**EXERCISE REQUIREMENTS**
Please reproduce exactly the lines from the start of the records through the one containing "در قسمت‌های قبلی", and nothing more.

Records drawn from a dataset:
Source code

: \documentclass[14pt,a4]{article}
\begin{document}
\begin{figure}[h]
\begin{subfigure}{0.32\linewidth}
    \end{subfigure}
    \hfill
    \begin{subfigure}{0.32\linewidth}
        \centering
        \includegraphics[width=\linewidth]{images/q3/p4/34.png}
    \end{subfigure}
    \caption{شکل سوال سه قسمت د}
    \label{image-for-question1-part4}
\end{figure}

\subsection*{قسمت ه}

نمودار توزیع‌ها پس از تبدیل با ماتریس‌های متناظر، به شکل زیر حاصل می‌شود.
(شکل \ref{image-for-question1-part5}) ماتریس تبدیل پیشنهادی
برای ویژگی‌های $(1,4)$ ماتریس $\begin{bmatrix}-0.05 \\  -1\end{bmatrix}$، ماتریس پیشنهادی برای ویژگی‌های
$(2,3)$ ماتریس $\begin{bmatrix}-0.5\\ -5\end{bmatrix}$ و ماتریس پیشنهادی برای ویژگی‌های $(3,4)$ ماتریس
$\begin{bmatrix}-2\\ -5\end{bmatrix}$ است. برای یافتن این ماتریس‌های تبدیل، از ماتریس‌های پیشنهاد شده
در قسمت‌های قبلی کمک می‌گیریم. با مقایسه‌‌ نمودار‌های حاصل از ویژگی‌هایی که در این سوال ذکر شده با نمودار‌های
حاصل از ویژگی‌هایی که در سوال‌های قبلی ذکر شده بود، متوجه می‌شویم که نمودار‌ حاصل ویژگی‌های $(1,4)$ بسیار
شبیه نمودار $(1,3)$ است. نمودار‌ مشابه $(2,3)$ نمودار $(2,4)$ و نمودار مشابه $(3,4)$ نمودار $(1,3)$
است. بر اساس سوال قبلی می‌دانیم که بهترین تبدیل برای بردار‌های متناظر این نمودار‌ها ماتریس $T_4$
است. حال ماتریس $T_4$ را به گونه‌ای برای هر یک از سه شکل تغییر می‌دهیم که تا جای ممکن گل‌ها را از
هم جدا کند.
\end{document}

**WRITTEN REPLY**
Source code

: \documentclass[14pt,a4]{article}
\begin{document}
\begin{figure}[h]
\begin{subfigure}{0.32\linewidth}
    \end{subfigure}
    \hfill
    \begin{subfigure}{0.32\linewidth}
        \centering
        \includegraphics[width=\linewidth]{images/q3/p4/34.png}
    \end{subfigure}
    \caption{شکل سوال سه قسمت د}
    \label{image-for-question1-part4}
\end{figure}

\subsection*{قسمت ه}

نمودار توزیع‌ها پس از تبدیل با ماتریس‌های متناظر، به شکل زیر حاصل می‌شود.
(شکل \ref{image-for-question1-part5}) ماتریس تبدیل پیشنهادی
برای ویژگی‌های $(1,4)$ ماتریس $\begin{bmatrix}-0.05 \\  -1\end{bmatrix}$، ماتریس پیشنهادی برای ویژگی‌های
$(2,3)$ ماتریس $\begin{bmatrix}-0.5\\ -5\end{bmatrix}$ و ماتریس پیشنهادی برای ویژگی‌های $(3,4)$ ماتریس
$\begin{bmatrix}-2\\ -5\end{bmatrix}$ است. برای یافتن این ماتریس‌های تبدیل، از ماتریس‌های پیشنهاد شده
در قسمت‌های قبلی کمک می‌گیریم. با مقایسه‌‌ نمودار‌های حاصل از ویژگی‌هایی که در این سوال ذکر شده با نمودار‌های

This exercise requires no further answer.